Footballeurs, tennismen, rugbymen et basketteurs. Comme les chanteurs, acteurs et tant d’autres personnalités publiques drainant une communauté, notamment sur les réseaux sociaux, les grands sportifs réagissent régulièrement aux événements qui ébranlent ou émerveillent notre société. De leur côté, les cavaliers, français notamment, demeurent généralement en retrait de l’actualité générale. Leur discrétion sur les sujets extérieurs au milieu équestre est-elle le fruit d’une stratégie de communication? D’une volonté délibérée? D’un sentiment d’illégitimité? Décryptage avec trois spécialistes de la communication bien implantés dans le monde équestre et deux cavaliers internationaux.



Le 7 janvier 2015, les terribles attentats terroristes perpétrés au siège de Charlie Hebdo avaient ému la France, avant qu’elle ne se soulève pour porter avec dignité les valeurs de la liberté d’expression. Le lendemain et le surlendemain, une policière municipale en service avait été assassinée, puis quatre personnes avaient été tuées au cours d’une prise d’otage dans un supermarché casher. Durant trois jours, la France avait été sens dessus-dessous et les réactions, de soutien notamment, avaient déferlé des quatre coins du monde. À cinq cents kilomètres de là, alors que se disputait le premier CSI 5* de l’année 2015 à Bâle, en Suisse, de nombreuses interrogations étaient apparues sur les réseaux sociaux. Et pour cause, pas un des cinq grands cavaliers français engagés dans cet événement ne s’était exprimé à ce sujet ou n’avait arboré de brassard noir, et quasiment aucun autre pilote tricolore concourant ailleurs n’avait fait part de leur soutien sur Facebook, Twitter ou Instagram. Ce silence avait suscité quelques indignations, plus ou moins bien pesées. Certains cavaliers s’étaient finalement parés d’un brassard noir quelques semaines plus tard à l’occasion d’un autre concours international, puis à d’autres reprises lorsque la France a été pris pour cible par des terroristes. 

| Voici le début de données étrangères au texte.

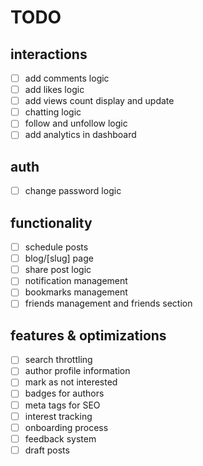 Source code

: # TODO
## interactions
- [ ] add comments logic
- [ ] add likes logic
- [ ] add views count display and update
- [ ] chatting logic
- [ ] follow and unfollow logic
- [ ] add analytics in dashboard

## auth
- [ ] change password logic

## functionality
- [ ] schedule posts
- [ ] blog/[slug] page
- [ ] share post logic
- [ ] notification management
- [ ] bookmarks management
- [ ] friends management and friends section

## features & optimizations
- [ ] search throttling
- [ ] author profile information
- [ ] mark as not interested
- [ ] badges for authors
- [ ] meta tags for SEO
- [ ] interest tracking
- [ ] onboarding process
- [ ] feedback system
- [ ] draft posts
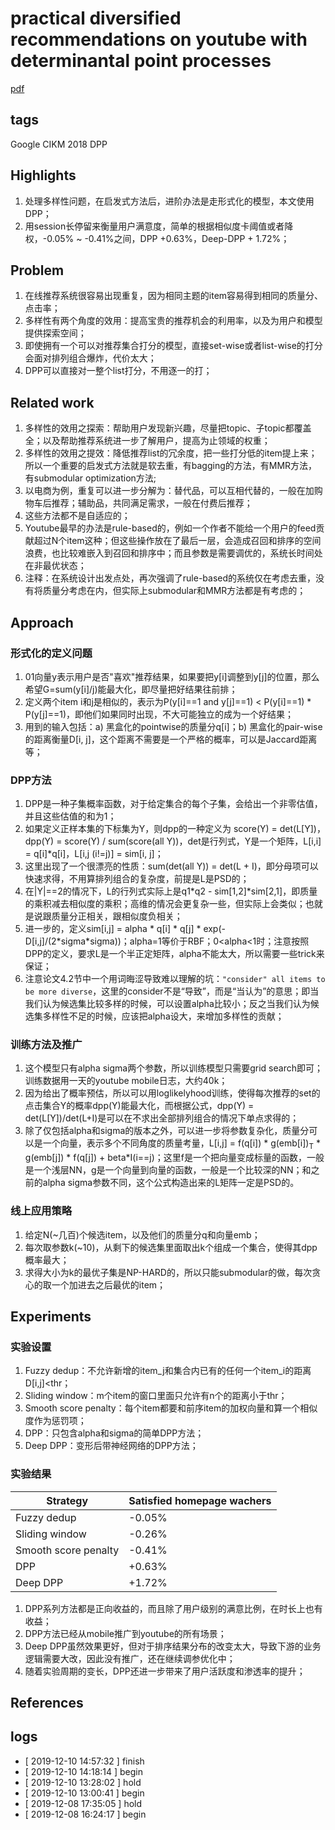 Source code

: # practical diversified recommendations on youtube with determinantal point processes
[pdf](https://jgillenw.com/cikm2018.pdf)

## tags
Google CIKM 2018
DPP


## Highlights
1. 处理多样性问题，在启发式方法后，进阶办法是走形式化的模型，本文使用DPP；
1. 用session长停留来衡量用户满意度，简单的根据相似度卡阈值或者降权，-0.05% ~ -0.41%之间，DPP +0.63%，Deep-DPP + 1.72%；

## Problem
1. 在线推荐系统很容易出现重复，因为相同主题的item容易得到相同的质量分、点击率；
1. 多样性有两个角度的效用：提高宝贵的推荐机会的利用率，以及为用户和模型提供探索空间；
1. 即使拥有一个可以对推荐集合打分的模型，直接set-wise或者list-wise的打分会面对排列组合爆炸，代价太大；
1. DPP可以直接对一整个list打分，不用逐一的打；


## Related work
1. 多样性的效用之探索：帮助用户发现新兴趣，尽量把topic、子topic都覆盖全；以及帮助推荐系统进一步了解用户，提高为止领域的权重；
1. 多样性的效用之提效：降低推荐list的冗余度，把一些打分低的item提上来；所以一个重要的启发式方法就是软去重，有bagging的方法，有MMR方法，有submodular optimization方法;
1. 以电商为例，重复可以进一步分解为：替代品，可以互相代替的，一般在加购物车后推荐；辅助品，共同满足需求，一般在付费后推荐；
1. 这些方法都不是自适应的；
1. Youtube最早的办法是rule-based的，例如一个作者不能给一个用户的feed贡献超过N个item这种；但这些操作放在了最后一层，会造成召回和排序的空间浪费，也比较难嵌入到召回和排序中；而且参数是需要调优的，系统长时间处在非最优状态；
1. 注释：在系统设计出发点处，再次强调了rule-based的系统仅在考虑去重，没有将质量分考虑在内，但实际上submodular和MMR方法都是有考虑的；

## Approach
### 形式化的定义问题
1. 01向量y表示用户是否"喜欢"推荐结果，如果要把y\[i\]调整到y\[j\]的位置，那么希望G=sum(y\[i\]/j)能最大化，即尽量把好结果往前排；
1. 定义两个item i和j是相似的，表示为P(y\[i\]==1 and y\[j\]==1) < P(y\[i\]==1) \* P(y\[j\]==1)，即他们如果同时出现，不大可能独立的成为一个好结果；
1. 用到的输入包括：a) 黑盒化的pointwise的质量分q\[i\]；b) 黑盒化的pair-wise的距离衡量D\[i, j\]，这个距离不需要是一个严格的概率，可以是Jaccard距离等；
### DPP方法
1. DPP是一种子集概率函数，对于给定集合的每个子集，会给出一个非零估值，并且这些估值的和为1； 
1. 如果定义正样本集的下标集为Y，则dpp的一种定义为 score(Y) = det(L[Y])，dpp(Y) = score(Y) / sum(score(all Y))，det是行列式，Y是一个矩阵，L[i,i] = q[i]\*q[i]，L[i,j (i!=j)] = sim\[i, j\]；
1. 这里出现了一个很漂亮的性质：sum(det(all Y)) = det(L + I)，即分母项可以快速求得，不用算排列组合的复杂度，前提是L是PSD的；
1. 在|Y|==2的情况下，L的行列式实际上是q1\*q2 - sim[1,2]*sim[2,1]，即质量的乘积减去相似度的乘积；高维的情况会更复杂一些，但实际上会类似；也就是说跟质量分正相关，跟相似度负相关；
1. 进一步的，定义sim\[i,j\] = alpha \* q\[i\] \* q\[j\] \* exp(-D\[i,j\]/(2\*sigma\*sigma))；alpha=1等价于RBF；0<alpha<1时；注意按照DPP的定义，要求L是一个半正定矩阵，alpha不能太大，所以需要一些trick来保证；
1. 注意论文4.2节中一个用词晦涩导致难以理解的坑：`"consider" all items to be more diverse`，这里的consider不是“导致”，而是“当认为”的意思；即当我们认为候选集比较多样的时候，可以设置alpha比较小；反之当我们认为候选集多样性不足的时候，应该把alpha设大，来增加多样性的贡献；
### 训练方法及推广
1. 这个模型只有alpha sigma两个参数，所以训练模型只需要grid search即可；训练数据用一天的youtube mobile日志，大约40k；
1. 因为给出了概率预估，所以可以用loglikelyhood训练，使得每次推荐的set的点击集合Y的概率dpp(Y)能最大化，而根据公式，dpp(Y) = det(L[Y])/det(L+I)是可以在不求出全部排列组合的情况下单点求得的；
1. 除了仅包括alpha和sigma的版本之外，可以进一步将参数复杂化，质量分可以是一个向量，表示多个不同角度的质量考量，L\[i,j\] = f(q[i]) * g(emb[i])<sub>T</sub> * g(emb[j]) * f(q[j]) + beta*I(i==j)；这里f是一个把向量变成标量的函数，一般是一个浅层NN，g是一个向量到向量的函数，一般是一个比较深的NN；和之前的alpha sigma参数不同，这个公式构造出来的L矩阵一定是PSD的。
### 线上应用策略
1. 给定N(~几百)个候选item，以及他们的质量分q和向量emb；
1. 每次取参数k(~10)，从剩下的候选集里面取出k个组成一个集合，使得其dpp概率最大；
1. 求得大小为k的最优子集是NP-HARD的，所以只能submodular的做，每次贪心的取一个加进去之后最优的item；

## Experiments
### 实验设置
1. Fuzzy dedup：不允许新增的item_j和集合内已有的任何一个item_i的距离D\[i,j\]<thr；
1. Sliding window：m个item的窗口里面只允许有n个的距离小于thr；
1. Smooth score penalty：每个item都要和前序item的加权向量和算一个相似度作为惩罚项；
1. DPP：只包含alpha和sigma的简单DPP方法；
1. Deep DPP：变形后带神经网络的DPP方法；
### 实验结果

|Strategy|Satisfied homepage wachers|
|--------|--------------------------|
|Fuzzy dedup| -0.05% |
|Sliding window| -0.26% |
|Smooth score penalty| -0.41% |
|DPP| +0.63% |
|Deep DPP| +1.72% |

1. DPP系列方法都是正向收益的，而且除了用户级别的满意比例，在时长上也有收益；
1. DPP方法已经从mobile推广到youtube的所有场景；
1. Deep DPP虽然效果更好，但对于排序结果分布的改变太大，导致下游的业务逻辑需要大改，因此没有推广，还在继续调参优化中；
1. 随着实验周期的变长，DPP还进一步带来了用户活跃度和渗透率的提升；


## References




## logs
* [ 2019-12-10 14:57:32 ] finish
* [ 2019-12-10 14:18:14 ] begin
* [ 2019-12-10 13:28:02 ] hold
* [ 2019-12-10 13:00:41 ] begin
* [ 2019-12-08 17:35:05 ] hold
* [ 2019-12-08 16:24:17 ] begin


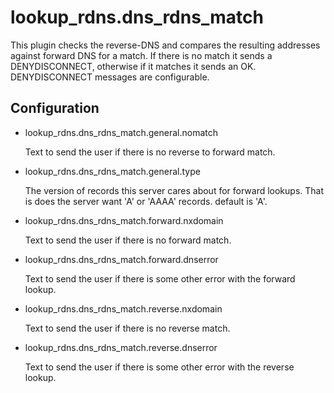 lookup_rdns.dns_rdns_match
===========

This plugin checks the reverse-DNS and compares the resulting addresses
against forward DNS for a match.  If there is no match it sends a
DENYDISCONNECT, otherwise if it matches it sends an OK.  DENYDISCONNECT
messages are configurable.

Configuration
-------------

* lookup_rdns.dns_rdns_match.general.nomatch

  Text to send the user if there is no reverse to forward match.

* lookup_rdns.dns_rdns_match.general.type

  The version of records this server cares about for forward lookups.  That is
  does the server want 'A' or 'AAAA' records.  default is 'A'.

* lookup_rdns.dns_rdns_match.forward.nxdomain

  Text to send the user if there is no forward match.

* lookup_rdns.dns_rdns_match.forward.dnserror

  Text to send the user if there is some other error with the forward lookup.

* lookup_rdns.dns_rdns_match.reverse.nxdomain

  Text to send the user if there is no reverse match.

* lookup_rdns.dns_rdns_match.reverse.dnserror

  Text to send the user if there is some other error with the reverse lookup.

Ces dernières années, et plus encore ces derniers mois, certains événements ont suscité de puissantes vagues de soutien ou d’indignation, comme la mort de George Floyd aux États-Unis, le terrible assassinat de Samuel Paty en France, ou encore le tragique génocide des Ouïghours en Chine. Si de nombreux sportifs de haut niveau ont partagé leur émotion, parfois sans filtre, là encore, très peu de cavaliers se sont exprimés. “Personnellement, jamais un cavalier ne m’a demandé de publier quelque chose à propos d’un tel événement ou d’un sujet de société”, ouvre une directrice d’agence de communication et conciergerie spécialisée dans le secteur de l’équitation. “Certains ont déjà affiché des positions, comme leur opposition à une décision de leur fédération, par exemple, mais jamais rien d’extérieur à la sphère équestre.”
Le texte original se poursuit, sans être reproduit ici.